EXERCISE GOAL:
From the data that follows, print exactly the lines starting at the one containing "exactly one character" and ending at the one containing "of pattern definition"; include both of them and nothing more.
DATA LISTING Start Marker
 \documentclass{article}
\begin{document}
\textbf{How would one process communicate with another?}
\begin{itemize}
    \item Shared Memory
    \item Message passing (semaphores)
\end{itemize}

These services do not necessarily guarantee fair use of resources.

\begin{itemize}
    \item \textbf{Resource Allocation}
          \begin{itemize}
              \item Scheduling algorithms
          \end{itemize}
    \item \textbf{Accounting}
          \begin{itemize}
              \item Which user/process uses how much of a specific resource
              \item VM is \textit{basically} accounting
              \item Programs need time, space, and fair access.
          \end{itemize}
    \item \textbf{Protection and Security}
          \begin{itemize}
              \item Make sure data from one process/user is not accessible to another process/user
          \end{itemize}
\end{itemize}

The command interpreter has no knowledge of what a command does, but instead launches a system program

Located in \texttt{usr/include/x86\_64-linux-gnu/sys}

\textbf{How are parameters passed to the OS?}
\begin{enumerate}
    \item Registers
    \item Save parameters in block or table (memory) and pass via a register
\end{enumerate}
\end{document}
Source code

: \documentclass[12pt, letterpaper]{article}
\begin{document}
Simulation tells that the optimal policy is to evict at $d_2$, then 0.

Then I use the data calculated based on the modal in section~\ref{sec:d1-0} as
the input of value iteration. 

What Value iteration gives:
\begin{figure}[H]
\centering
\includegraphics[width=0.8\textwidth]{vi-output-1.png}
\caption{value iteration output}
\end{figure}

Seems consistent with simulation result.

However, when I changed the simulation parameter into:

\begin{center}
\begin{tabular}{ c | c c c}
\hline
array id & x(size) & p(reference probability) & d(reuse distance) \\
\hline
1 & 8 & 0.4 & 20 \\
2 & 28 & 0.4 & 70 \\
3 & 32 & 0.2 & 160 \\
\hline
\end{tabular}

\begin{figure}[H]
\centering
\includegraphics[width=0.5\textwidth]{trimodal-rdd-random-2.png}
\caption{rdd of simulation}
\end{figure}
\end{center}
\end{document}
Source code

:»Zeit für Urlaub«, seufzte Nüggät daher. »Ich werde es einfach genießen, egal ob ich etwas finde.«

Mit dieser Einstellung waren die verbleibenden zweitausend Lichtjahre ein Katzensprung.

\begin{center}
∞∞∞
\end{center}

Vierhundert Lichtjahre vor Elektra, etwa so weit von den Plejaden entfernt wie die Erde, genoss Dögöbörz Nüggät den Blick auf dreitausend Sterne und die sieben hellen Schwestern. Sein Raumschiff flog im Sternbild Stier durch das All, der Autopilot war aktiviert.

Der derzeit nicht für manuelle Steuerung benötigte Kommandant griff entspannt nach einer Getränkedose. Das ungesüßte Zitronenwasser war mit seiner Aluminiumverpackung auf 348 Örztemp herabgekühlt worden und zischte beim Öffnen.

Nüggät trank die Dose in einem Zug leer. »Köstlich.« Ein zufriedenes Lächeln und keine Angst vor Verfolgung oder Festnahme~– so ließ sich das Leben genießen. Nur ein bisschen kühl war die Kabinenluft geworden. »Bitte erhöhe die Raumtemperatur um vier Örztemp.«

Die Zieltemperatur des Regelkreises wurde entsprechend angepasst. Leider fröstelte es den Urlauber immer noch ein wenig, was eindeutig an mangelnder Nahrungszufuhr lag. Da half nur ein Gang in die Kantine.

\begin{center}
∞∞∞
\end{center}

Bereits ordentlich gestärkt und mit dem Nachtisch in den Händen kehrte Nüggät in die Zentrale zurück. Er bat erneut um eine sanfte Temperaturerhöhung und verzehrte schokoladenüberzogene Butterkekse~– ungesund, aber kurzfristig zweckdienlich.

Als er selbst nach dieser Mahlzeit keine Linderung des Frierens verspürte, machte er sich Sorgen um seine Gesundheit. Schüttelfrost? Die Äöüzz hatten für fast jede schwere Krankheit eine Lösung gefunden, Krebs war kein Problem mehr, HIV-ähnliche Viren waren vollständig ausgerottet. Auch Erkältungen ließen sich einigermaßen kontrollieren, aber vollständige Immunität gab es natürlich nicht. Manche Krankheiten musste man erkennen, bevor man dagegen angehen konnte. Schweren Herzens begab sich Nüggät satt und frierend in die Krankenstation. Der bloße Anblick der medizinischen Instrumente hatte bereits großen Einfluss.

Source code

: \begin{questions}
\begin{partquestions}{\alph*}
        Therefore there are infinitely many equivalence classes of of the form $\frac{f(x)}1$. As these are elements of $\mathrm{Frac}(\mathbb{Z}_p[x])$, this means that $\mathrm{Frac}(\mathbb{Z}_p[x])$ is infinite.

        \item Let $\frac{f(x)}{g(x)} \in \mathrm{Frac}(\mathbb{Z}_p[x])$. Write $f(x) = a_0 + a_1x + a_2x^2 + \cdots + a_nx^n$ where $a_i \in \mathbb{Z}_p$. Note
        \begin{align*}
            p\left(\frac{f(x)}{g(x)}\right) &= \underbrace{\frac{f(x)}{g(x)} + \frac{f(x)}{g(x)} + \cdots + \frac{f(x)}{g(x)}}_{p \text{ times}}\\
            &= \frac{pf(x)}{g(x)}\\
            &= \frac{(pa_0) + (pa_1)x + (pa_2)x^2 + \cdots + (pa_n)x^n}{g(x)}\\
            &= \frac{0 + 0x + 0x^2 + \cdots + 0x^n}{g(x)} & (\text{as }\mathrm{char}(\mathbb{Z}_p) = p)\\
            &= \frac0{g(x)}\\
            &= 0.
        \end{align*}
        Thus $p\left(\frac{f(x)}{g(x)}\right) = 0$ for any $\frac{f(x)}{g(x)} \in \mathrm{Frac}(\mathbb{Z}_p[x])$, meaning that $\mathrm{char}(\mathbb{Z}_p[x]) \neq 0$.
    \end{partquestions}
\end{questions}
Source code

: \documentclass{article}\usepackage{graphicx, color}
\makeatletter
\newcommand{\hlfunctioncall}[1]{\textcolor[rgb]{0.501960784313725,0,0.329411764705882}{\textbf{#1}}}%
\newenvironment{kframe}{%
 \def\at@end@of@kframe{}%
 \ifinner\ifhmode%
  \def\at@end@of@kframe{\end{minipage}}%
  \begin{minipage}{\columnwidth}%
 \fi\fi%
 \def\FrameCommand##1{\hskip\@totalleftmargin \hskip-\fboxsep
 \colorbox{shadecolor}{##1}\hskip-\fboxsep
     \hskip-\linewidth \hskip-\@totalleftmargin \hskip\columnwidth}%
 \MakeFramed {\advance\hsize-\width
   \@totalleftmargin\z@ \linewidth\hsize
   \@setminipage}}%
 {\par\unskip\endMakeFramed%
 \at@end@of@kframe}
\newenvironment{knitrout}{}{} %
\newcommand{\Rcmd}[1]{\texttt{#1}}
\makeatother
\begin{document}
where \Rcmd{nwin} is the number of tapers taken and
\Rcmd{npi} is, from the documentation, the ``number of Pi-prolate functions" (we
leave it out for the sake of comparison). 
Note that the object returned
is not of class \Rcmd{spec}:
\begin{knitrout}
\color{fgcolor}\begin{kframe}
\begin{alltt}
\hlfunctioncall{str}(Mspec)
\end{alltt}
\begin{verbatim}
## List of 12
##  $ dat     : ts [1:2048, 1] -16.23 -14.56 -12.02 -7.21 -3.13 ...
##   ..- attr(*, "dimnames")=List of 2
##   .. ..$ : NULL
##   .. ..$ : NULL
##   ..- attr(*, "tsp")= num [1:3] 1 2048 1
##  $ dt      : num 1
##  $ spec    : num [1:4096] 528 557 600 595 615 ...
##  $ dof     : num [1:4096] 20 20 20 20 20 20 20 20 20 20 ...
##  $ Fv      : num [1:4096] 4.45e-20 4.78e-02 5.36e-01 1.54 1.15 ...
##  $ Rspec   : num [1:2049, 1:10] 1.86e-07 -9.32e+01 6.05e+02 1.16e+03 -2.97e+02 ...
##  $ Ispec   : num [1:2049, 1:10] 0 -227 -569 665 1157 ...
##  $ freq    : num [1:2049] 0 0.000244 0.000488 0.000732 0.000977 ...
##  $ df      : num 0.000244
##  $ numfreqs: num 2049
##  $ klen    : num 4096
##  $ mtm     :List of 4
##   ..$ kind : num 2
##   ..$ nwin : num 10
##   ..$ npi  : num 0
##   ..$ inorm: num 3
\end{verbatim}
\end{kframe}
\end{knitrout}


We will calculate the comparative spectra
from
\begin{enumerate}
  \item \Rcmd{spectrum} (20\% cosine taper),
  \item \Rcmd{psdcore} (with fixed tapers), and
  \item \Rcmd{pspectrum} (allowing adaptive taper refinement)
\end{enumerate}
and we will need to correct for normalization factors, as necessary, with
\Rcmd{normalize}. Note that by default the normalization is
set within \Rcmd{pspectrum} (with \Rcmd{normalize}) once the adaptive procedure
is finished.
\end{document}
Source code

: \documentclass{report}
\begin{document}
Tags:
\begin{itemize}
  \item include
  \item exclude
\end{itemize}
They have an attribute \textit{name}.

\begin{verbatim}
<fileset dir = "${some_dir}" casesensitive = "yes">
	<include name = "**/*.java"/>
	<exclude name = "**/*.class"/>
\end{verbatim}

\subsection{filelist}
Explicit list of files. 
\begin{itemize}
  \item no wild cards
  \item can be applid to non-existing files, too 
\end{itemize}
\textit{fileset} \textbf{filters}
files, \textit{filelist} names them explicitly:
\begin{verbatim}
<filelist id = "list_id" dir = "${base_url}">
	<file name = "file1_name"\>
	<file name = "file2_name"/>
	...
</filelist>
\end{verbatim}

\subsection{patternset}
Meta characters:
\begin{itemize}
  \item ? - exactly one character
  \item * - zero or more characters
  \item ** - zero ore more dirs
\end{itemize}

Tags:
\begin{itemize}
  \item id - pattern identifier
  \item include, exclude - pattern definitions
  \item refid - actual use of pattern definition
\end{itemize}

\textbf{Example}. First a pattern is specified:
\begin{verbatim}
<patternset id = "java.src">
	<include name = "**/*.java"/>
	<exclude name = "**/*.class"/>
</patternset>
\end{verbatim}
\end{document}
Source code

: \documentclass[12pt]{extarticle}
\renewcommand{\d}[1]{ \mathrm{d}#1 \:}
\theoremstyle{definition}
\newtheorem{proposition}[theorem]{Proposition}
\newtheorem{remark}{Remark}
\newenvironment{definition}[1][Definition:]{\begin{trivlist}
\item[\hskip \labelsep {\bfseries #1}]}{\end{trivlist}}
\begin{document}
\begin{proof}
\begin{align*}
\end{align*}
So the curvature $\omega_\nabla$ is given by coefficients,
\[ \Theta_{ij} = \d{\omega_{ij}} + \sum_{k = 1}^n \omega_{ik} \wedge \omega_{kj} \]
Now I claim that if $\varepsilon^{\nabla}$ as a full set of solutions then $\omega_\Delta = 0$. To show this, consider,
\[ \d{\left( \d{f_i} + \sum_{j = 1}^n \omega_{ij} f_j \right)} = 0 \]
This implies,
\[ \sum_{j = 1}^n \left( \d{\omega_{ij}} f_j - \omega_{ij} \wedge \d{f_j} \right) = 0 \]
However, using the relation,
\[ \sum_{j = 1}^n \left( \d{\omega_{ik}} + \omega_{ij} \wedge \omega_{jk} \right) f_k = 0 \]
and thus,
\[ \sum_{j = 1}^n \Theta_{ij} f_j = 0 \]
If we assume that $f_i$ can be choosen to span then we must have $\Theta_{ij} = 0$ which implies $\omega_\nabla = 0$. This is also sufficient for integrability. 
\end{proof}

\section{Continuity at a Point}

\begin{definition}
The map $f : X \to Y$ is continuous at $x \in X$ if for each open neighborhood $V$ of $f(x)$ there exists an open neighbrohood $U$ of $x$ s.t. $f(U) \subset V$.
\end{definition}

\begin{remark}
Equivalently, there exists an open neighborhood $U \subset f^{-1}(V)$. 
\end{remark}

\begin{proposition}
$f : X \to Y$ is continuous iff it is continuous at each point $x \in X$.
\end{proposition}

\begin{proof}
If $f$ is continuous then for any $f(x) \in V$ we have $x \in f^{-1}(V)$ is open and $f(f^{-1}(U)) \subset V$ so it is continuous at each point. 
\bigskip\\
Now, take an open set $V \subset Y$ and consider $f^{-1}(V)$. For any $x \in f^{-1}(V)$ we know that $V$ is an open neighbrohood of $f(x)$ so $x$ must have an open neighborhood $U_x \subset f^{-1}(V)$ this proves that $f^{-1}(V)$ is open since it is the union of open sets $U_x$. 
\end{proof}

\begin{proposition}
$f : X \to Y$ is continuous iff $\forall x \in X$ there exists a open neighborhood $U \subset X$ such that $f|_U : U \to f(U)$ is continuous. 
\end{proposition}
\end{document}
DATA LISTING End Marker
ANSWER TO THE EXERCISE:
  \item ? - exactly one character
  \item * - zero or more characters
  \item ** - zero ore more dirs
\end{itemize}

Tags:
\begin{itemize}
  \item id - pattern identifier
  \item include, exclude - pattern definitions
  \item refid - actual use of pattern definition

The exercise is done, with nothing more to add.